— What to do —
Only the number is wanted: tally the lines below that contain the word "module".

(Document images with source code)
********

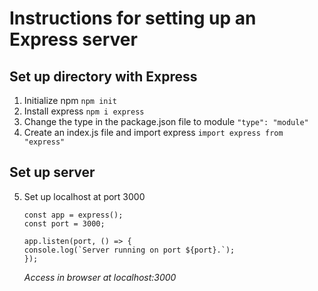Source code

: # Instructions for setting up an Express server

## Set up directory with Express

1. Initialize npm
   `npm init`
2. Install express
   `npm i express`
3. Change the type in the package.json file to module
   `"type": "module"`
4. Create an index.js file and import express
   `import express from "express"`

## Set up server

5. Set up localhost at port 3000

   ```
   const app = express();
   const port = 3000;

   app.listen(port, () => {
   console.log(`Server running on port ${port}.`);
   });
   ```

   _Access in browser at localhost:3000_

********

— Output of the exercise —
2